Working from the records below, repeat exactly the lines starting at the line that contains "groups to a user group" and ending at the line that contains "roles from a user group", inclusive.

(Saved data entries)
○ ○ ○ ○

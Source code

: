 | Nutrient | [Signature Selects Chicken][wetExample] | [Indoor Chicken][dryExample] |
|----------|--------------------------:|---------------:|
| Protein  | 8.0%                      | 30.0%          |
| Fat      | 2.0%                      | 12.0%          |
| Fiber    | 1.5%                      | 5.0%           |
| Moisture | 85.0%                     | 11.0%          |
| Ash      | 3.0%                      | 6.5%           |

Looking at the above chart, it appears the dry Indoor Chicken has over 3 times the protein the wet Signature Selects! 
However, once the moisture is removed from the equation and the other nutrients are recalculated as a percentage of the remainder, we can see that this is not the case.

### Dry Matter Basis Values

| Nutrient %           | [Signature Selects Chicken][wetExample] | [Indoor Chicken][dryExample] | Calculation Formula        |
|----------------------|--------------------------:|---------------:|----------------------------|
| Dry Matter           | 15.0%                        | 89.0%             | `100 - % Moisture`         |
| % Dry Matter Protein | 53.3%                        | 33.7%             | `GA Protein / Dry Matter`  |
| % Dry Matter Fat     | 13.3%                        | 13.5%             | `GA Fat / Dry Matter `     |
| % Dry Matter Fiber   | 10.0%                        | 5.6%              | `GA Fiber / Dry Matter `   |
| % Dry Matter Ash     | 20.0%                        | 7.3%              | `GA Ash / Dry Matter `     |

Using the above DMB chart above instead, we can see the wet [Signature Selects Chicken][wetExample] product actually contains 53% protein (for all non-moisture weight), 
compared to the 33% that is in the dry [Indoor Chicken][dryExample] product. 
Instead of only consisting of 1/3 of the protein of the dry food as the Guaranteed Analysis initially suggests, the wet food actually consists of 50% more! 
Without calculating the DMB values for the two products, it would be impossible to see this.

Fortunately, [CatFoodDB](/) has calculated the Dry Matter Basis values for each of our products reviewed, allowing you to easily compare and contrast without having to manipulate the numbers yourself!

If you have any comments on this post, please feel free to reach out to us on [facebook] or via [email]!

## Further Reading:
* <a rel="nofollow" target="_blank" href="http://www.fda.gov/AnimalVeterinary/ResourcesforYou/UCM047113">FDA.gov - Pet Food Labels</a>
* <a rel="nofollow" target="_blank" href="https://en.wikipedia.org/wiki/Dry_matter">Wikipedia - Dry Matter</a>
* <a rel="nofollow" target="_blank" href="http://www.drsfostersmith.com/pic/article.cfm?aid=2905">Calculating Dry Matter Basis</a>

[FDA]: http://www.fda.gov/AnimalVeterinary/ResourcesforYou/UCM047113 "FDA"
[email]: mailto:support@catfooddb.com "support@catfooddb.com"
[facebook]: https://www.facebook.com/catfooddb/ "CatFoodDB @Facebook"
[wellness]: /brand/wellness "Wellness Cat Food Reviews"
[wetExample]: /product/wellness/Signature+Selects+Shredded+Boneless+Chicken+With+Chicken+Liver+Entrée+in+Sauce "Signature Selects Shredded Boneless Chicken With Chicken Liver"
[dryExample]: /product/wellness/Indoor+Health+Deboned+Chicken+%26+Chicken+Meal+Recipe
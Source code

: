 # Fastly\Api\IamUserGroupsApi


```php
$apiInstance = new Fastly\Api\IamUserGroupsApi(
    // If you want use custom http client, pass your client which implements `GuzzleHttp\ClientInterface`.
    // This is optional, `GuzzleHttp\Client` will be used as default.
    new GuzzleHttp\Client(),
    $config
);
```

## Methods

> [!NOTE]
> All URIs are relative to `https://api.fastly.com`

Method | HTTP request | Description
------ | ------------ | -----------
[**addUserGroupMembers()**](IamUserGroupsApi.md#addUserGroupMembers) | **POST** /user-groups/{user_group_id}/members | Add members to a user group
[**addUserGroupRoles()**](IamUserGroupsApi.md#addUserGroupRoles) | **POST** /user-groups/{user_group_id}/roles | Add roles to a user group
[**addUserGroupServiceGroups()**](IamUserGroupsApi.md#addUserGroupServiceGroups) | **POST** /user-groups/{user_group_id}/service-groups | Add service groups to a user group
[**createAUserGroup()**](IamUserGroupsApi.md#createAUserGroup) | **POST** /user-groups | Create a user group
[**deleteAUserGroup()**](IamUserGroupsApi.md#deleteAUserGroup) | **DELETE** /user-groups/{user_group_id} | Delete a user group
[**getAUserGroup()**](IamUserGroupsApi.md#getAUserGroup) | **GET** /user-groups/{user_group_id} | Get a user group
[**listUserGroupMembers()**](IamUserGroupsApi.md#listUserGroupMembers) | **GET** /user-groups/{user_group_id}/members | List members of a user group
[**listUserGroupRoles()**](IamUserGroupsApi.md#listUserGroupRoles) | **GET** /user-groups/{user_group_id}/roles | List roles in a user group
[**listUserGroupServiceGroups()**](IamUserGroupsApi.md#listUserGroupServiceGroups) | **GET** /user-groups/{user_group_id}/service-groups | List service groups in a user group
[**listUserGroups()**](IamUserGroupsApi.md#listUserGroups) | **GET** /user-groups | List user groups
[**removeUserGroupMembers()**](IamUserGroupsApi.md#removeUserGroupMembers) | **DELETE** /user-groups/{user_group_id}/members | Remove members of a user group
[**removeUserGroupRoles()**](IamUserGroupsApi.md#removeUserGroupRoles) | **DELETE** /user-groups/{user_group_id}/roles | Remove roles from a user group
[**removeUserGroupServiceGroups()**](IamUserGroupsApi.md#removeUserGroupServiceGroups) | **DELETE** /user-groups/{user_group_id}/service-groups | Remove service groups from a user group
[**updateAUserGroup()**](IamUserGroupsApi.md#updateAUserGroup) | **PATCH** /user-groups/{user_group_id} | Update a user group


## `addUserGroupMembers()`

○ ○ ○ ○

> Reply
[**addUserGroupServiceGroups()**](IamUserGroupsApi.md#addUserGroupServiceGroups) | **POST** /user-groups/{user_group_id}/service-groups | Add service groups to a user group
[**createAUserGroup()**](IamUserGroupsApi.md#createAUserGroup) | **POST** /user-groups | Create a user group
[**deleteAUserGroup()**](IamUserGroupsApi.md#deleteAUserGroup) | **DELETE** /user-groups/{user_group_id} | Delete a user group
[**getAUserGroup()**](IamUserGroupsApi.md#getAUserGroup) | **GET** /user-groups/{user_group_id} | Get a user group
[**listUserGroupMembers()**](IamUserGroupsApi.md#listUserGroupMembers) | **GET** /user-groups/{user_group_id}/members | List members of a user group
[**listUserGroupRoles()**](IamUserGroupsApi.md#listUserGroupRoles) | **GET** /user-groups/{user_group_id}/roles | List roles in a user group
[**listUserGroupServiceGroups()**](IamUserGroupsApi.md#listUserGroupServiceGroups) | **GET** /user-groups/{user_group_id}/service-groups | List service groups in a user group
[**listUserGroups()**](IamUserGroupsApi.md#listUserGroups) | **GET** /user-groups | List user groups
[**removeUserGroupMembers()**](IamUserGroupsApi.md#removeUserGroupMembers) | **DELETE** /user-groups/{user_group_id}/members | Remove members of a user group
[**removeUserGroupRoles()**](IamUserGroupsApi.md#removeUserGroupRoles) | **DELETE** /user-groups/{user_group_id}/roles | Remove roles from a user group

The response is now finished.